In “LunarLander-v2” the agent (or human player) controls a spacecraft, which is supposed to be landed on a planetary surface. The lander can only be moved in a 2D plane (Note: This environment requires the 2D physics engine “Box2d”, which can be installed by pip install -e '.[box2d]'
). There exists a (marked) even landing pad at coordinates (0,0) and the surrounding surface is a randomly generated polygon. The coordinates of the spacecraft are also the first two values of the state vector. There are four discrete actions available:
Index | Action |
---|---|
0 | do nothing |
1 | fire left engine |
2 | fire main engine |
3 | fire right engine |
While there is also a continous version of this environment (“LunarLanderContinous-v2”) according to a certain Pontryagin’s maximum principle, it is optimal to fully throttle an engine or turn it off, so this discrete version does fine.
How rewards are given isn’t entirely specified (the curious may find the corresponding source helpful), but the information given is as follows:
- simply moving from the top to the landing platform yields between 100 and 140 points
- negative reward is given if the agent moves away from the platform
- an episode ends when the lander crashes or comes to rest (yielding -100 and +100 points respectively)
- each leg of the spacecraft which touches the ground gives +10 points
- firing the main engine is -0.3 points per frame and firing the side engines is -0.03 points each frame
- landing outside the landing pad is possible
With that out of the way let’s move on to the implementation.
Deep Q-learning with Replay Memory
First of we restate the Deep Q-learning algorithm as presented in the accompanying script:
- Initialize replay memory capacity
- Initialize neural network with random weights
- For each episode:
- Initialize the starting state
- For each time step:
- Select an action
- via exploration or exploitation
- Execute selected action in an emulator
- Observe the reward and the next state
- Store the experience (state, action, reward, new state) in replay memory
- Sample random batch from replay memory
- Optonally: preprocess states from batch
- Pass batch of states to policy network
- Calculate loss between output Q-values and target Q-values
- recuires a second pass to the network for the next state (or additional neural network)
- Gradient descent updates weights in the policy network to minimize loss
- Select an action
We begin by importing needed packages.
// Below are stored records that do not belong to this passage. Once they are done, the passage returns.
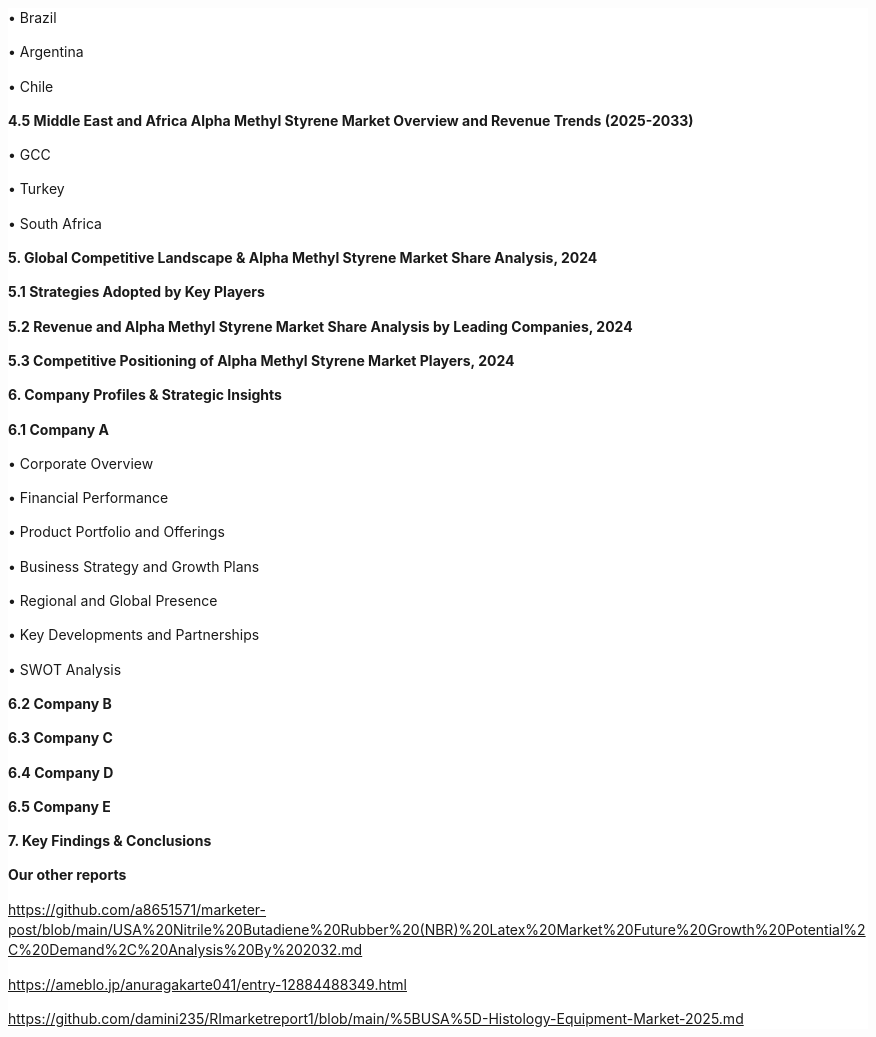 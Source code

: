 • Brazil

• Argentina

• Chile

<strong>4.5 Middle East and Africa Alpha Methyl Styrene Market Overview and Revenue Trends (2025-2033)</strong>

• GCC

• Turkey

• South Africa

<strong>5. Global Competitive Landscape & Alpha Methyl Styrene Market Share Analysis, 2024</strong>

<strong>5.1 Strategies Adopted by Key Players</strong>

<strong>5.2 Revenue and Alpha Methyl Styrene Market Share Analysis by Leading Companies, 2024</strong>

<strong>5.3 Competitive Positioning of Alpha Methyl Styrene Market Players, 2024</strong>

<strong>6. Company Profiles & Strategic Insights</strong>

<strong>6.1 Company A</strong>

• Corporate Overview

• Financial Performance

• Product Portfolio and Offerings

• Business Strategy and Growth Plans

• Regional and Global Presence

• Key Developments and Partnerships

• SWOT Analysis

<strong>6.2 Company B</strong>

<strong>6.3 Company C</strong>

<strong>6.4 Company D</strong>

<strong>6.5 Company E</strong>

<strong>7. Key Findings & Conclusions</strong>

<strong>Our other reports</strong>

<a href=https://github.com/a8651571/marketer-post/blob/main/USA%20Nitrile%20Butadiene%20Rubber%20(NBR)%20Latex%20Market%20Future%20Growth%20Potential%2C%20Demand%2C%20Analysis%20By%202032.md>https://github.com/a8651571/marketer-post/blob/main/USA%20Nitrile%20Butadiene%20Rubber%20(NBR)%20Latex%20Market%20Future%20Growth%20Potential%2C%20Demand%2C%20Analysis%20By%202032.md</a>

<a href=https://ameblo.jp/anuragakarte041/entry-12884488349.html>https://ameblo.jp/anuragakarte041/entry-12884488349.html</a>

<a href=https://github.com/damini235/RImarketreport1/blob/main/%5BUSA%5D-Histology-Equipment-Market-2025.md>https://github.com/damini235/RImarketreport1/blob/main/%5BUSA%5D-Histology-Equipment-Market-2025.md</a>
Since the LunarLande-v2 environment yield observations of dimension eight, no convolutional layers are needed and only linear layers are used.
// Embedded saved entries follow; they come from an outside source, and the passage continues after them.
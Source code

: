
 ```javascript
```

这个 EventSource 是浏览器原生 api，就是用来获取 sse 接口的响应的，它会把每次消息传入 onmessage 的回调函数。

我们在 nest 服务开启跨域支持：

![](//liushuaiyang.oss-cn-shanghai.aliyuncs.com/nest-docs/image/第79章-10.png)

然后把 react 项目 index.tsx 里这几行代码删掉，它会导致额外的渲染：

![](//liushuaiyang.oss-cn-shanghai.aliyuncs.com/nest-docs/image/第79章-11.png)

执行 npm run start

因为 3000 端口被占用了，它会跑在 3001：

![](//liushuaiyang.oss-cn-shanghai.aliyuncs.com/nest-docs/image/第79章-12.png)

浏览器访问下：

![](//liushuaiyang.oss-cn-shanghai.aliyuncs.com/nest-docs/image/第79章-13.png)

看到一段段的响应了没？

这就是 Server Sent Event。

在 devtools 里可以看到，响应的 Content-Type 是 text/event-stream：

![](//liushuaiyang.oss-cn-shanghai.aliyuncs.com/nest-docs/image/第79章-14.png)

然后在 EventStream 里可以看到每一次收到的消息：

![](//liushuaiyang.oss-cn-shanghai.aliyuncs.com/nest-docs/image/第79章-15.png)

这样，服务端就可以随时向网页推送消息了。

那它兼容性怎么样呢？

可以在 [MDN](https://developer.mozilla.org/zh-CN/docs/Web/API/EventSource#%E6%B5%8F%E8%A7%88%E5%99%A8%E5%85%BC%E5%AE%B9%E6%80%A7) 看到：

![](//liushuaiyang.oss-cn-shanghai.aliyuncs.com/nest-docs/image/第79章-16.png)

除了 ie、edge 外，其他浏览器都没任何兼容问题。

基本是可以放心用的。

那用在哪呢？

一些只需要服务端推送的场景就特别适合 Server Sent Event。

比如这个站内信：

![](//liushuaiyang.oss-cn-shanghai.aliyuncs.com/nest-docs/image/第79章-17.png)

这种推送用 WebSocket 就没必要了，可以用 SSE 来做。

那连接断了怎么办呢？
import torch as T # base Pytorch package
import torch.nn as nn # used to handle layers of the neural network
import torch.nn.functional as F # for ReLu activation function
import torch.optim as optim # for the Adam Optimizer
import matplotlib.pyplot as plt
%matplotlib inline
import numpy as np
import gym
seed = 42
np.random.seed(seed)
We are going to create two classes: one agent class and one neural network class. This is modeled to be this way since a Deep Q Network is part of the agents decision making but distinct from the agent itself. The agent also has other functionality, such as learning and replay memory, while the Deep Q Network takes an observation as input and returns the agents estimate of action values.
A convention when working with Pytorch is that classes which extend functionality of the base neural network derive from nn.Module
, which gives access to a number of features, such as the parameters for the optimization and the backpropagation function.
class DeepQNetwork(nn.Module):
def __init__(self, learning_rate, input_dims, fc1_dims, fc2_dims, n_actions):
super(DeepQNetwork, self).__init__() # calls the constructor for the base class
# save all needed variables in the class
self.input_dims = input_dims # input dimensions
self.fc1_dims = fc1_dims # dimension of first layer
self.fc2_dims = fc2_dims # dimension of second layer
self.n_actions = n_actions #number of available actions
# stricly does not need to be an attribute, but can be useful
self.fc1 = nn.Linear(*self.input_dims, self.fc1_dims) # first layer of NN, *[.] unpacks a list so the
# dimension of the observation may be 2D (here 1D)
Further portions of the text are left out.